Чтобы сохранить башку, пригодную для чего-либо, всё же нужно верить — все идет по правилам, хотя и темным. Когда я говорю об этих правилах, некоторые догадываются: я сам их придумал. Но если нам еще удается держать голову над водой — не потому ли, что такие терапевтические сочинения кое-что все-таки значат!

Хожу по обрезкам ледерина и бумаги взад-вперед — и противен себе за свое высокомерие. Не могу избавиться от подозрения: Виталий С. допустил какую-то легкомысленную ошибку: неосторожный разговор по телефону, ненужная встреча с заезжим иностранцем, стукачи и болтуны среди знакомых, а может быть, поплатился за желание покрасоваться — вот какой я смелый… Мелкий бытовой криминал — тоже съедобный повод взять диссидента под белы ручки. А вот я — такой умный — таких дешевых улик им не дам.

Вечером буду знать, как Виталия С. взяли, какую статью шьют и не попался ли при обыске наш журнал.

Мусор расползся по всей комнате. Под ногами шуршание, как в прогулку по осеннему парку. Свежий воздух с улицы вваливается в открытую форточку молодежной ватагой, распирает легкие, разгоняет тухлый запах столярного клея.
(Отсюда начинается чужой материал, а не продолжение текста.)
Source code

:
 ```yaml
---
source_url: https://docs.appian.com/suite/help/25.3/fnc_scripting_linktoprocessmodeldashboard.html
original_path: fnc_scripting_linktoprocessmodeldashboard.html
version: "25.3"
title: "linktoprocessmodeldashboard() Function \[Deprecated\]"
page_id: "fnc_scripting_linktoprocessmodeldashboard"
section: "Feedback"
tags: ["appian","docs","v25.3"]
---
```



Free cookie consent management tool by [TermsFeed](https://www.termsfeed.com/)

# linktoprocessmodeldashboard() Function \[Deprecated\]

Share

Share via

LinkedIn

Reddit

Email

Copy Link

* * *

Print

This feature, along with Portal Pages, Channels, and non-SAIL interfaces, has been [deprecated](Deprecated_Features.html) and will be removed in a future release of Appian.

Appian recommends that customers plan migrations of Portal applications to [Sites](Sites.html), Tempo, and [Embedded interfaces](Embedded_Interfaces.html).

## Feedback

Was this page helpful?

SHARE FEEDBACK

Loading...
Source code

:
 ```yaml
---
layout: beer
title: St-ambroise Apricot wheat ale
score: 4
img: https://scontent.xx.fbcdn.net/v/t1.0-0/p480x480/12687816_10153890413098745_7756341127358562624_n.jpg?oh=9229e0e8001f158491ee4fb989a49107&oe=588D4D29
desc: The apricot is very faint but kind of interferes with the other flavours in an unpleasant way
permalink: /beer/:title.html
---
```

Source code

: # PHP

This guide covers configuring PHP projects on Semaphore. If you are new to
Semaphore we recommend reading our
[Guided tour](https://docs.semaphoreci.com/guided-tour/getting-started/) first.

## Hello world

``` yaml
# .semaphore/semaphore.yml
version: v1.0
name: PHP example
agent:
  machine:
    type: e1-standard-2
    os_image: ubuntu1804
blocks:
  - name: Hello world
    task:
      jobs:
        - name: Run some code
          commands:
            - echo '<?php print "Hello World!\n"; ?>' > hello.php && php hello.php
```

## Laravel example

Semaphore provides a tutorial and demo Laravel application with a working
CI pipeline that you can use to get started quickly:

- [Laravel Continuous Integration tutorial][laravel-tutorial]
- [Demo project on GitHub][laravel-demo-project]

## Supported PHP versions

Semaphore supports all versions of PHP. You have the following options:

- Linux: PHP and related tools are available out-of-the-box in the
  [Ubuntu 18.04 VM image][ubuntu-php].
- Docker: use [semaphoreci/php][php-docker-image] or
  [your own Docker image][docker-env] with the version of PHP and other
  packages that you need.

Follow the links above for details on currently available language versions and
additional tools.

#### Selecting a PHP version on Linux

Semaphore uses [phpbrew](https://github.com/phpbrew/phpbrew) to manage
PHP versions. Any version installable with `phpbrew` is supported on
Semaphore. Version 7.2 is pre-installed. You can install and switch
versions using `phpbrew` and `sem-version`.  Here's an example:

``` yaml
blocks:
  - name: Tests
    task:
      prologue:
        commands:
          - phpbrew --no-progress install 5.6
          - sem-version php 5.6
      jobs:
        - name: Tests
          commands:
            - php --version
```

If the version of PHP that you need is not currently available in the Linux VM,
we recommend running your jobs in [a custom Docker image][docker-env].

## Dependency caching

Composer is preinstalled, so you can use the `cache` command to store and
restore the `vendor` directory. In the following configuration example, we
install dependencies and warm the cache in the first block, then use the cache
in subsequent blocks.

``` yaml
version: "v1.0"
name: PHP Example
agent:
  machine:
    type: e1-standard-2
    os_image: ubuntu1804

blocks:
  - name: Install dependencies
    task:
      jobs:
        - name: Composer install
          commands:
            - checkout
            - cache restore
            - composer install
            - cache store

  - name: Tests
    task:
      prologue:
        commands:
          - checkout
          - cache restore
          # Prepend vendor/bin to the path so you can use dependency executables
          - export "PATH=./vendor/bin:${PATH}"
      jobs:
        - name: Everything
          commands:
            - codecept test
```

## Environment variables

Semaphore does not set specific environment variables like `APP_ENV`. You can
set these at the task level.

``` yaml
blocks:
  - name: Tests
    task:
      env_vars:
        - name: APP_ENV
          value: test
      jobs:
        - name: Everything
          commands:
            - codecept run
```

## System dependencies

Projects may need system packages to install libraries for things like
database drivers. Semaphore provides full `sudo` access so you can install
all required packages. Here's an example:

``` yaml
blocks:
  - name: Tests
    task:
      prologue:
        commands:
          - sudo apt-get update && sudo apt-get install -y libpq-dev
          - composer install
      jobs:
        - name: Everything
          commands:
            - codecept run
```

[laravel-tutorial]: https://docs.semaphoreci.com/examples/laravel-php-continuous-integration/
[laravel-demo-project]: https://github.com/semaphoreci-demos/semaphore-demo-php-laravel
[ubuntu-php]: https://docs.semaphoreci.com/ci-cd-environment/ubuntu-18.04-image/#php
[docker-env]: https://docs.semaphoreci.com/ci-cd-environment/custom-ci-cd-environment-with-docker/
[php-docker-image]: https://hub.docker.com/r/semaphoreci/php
Обрезки заметаю в угол. С этим мусором проживу несколько дней — говорят, «товарищи» умеют работать с содержанием мусорных бачков. Нет, разносить отходы по дворам всего города я не буду, пусть узнают, что новый номер журнала вышел, но узнают с опозданием. В коридор выставляю винные бутылки. Это объяснит любопытным соседям, чем я занимался ночью с бородатым приятелем.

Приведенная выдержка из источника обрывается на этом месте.